Just wanted to open a new thread after the bca's crash and to annouce that....There's finally shrimplets (30 to 50) in my breeding tank (However, I am afraid some of the females were already "fertilized" before they were introduced to this tank.)

However, some of these shrimplets are very stunning. Especially with this crystal black! It's so camera shy it took me days before it came close enough for me to take a clear shot.




























PS: Sorry I lost all pms from members who wanted to get some shrimps from the crash. So just send me a pm again


----------



## MananaP (Apr 22, 2010)

That is a very beautiful crown CBS Wilson, thank you for sharing.


----------



## Tn23 (Apr 21, 2010)

That is a very beautiful CBS! Share more pictures of your shrimp and setups


----------



## Shrimpgirl (Apr 21, 2010)

Beautiful CBS.


----------



## fraggalrock (Apr 21, 2010)

Very stunning shrimps!


----------



## Guest (May 12, 2010)

Those are really NICE!!!


----------



## slee (Apr 21, 2010)

Very nice!!!


----------



## plantedinvertz (Apr 21, 2010)

Wow!

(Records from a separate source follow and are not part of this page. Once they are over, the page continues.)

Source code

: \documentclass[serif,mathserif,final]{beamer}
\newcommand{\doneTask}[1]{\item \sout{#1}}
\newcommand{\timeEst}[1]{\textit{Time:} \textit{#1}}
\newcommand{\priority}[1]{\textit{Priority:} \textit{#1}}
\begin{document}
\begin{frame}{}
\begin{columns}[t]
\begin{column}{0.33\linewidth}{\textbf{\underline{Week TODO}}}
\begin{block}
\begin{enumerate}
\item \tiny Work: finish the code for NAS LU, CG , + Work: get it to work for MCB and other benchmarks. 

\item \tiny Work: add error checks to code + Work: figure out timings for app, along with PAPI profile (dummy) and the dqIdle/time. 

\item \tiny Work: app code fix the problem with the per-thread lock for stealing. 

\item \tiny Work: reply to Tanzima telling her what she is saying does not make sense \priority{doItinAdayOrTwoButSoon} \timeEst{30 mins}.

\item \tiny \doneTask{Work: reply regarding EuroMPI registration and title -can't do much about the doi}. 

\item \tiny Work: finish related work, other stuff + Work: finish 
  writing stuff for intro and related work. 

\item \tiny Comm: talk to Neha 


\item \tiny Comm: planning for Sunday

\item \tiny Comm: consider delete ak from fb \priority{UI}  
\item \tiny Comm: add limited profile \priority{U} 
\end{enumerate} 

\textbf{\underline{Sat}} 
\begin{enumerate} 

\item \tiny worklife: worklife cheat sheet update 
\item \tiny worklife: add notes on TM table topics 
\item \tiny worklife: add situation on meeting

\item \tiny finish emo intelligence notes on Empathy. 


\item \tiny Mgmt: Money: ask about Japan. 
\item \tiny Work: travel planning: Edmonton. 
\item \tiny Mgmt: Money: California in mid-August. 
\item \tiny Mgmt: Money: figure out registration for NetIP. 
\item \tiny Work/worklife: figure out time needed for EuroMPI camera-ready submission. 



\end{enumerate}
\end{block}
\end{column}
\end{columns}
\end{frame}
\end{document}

They look Awesome!


----------



## effox (Apr 21, 2010)

how much $$$?


----------



## shrimpman (Apr 23, 2010)

Nice crown.


----------



## puffy (May 3, 2010)

Nice pics and colorful shrimps. What is in your setup to get them in such great condition?


----------



## wil_son (Apr 24, 2010)

Hey thanks everyone for all the comments!!

I have posted my setup before the crash but here it comes again,










Sorry about the uglygreen tank on the left , there were too many berried shrimps there I didn't dare to do too much changes to it (its now gone). I believe they are both 20gallon and measure 24" each.

I took some pics on my other shrimps tonight, here's some of them/


----------



## Tn23 (Apr 21, 2010)

Wow very nice Wilson.
Are they mixed with golden bee shrimps? some seem kindof yellow as opposed to being more pure white.

Thanks for sharing your setups!


----------



## lotus (Apr 22, 2010)

Stunning shrimps as always Wilson!! Thanks for sharing. Have you talked to your dad yet about which shrimps he wants to keep? Is it still possible to come by this Sunday?

Elaine


----------



## wil_son (Apr 24, 2010)

Tn23 said:


> Wow very nice Wilson.
> Are they mixed with golden bee shrimps? some seem kindof yellow as opposed to being more pure white.
> 
> Thanks for sharing your setups!


Thanks! I am not too sure but I am afraid so, these shrimps are mainly from the same female which I recently got. If the female have golden bee shrimps gene then I should be getting golden bee shrimps aswell, but that didn't happen.


----------



## wil_son (Apr 24, 2010)

lotus said:


> Stunning shrimps as always Wilson!! Thanks for sharing. Have you talked to your dad yet about which shrimps he wants to keep? Is it still possible to come by this Sunday?
> 
> Elaine


No problem Elaine Sunday is good. I will have some shrimps ready for you by then.


----------



## jiang604 (Apr 21, 2010)

wil_son said:


> Thanks! I am not too sure but I am afraid so, these shrimps are mainly from the same female which I recently got. If the female have golden bee shrimps gene then I should be getting golden bee shrimps aswell, but that didn't happen.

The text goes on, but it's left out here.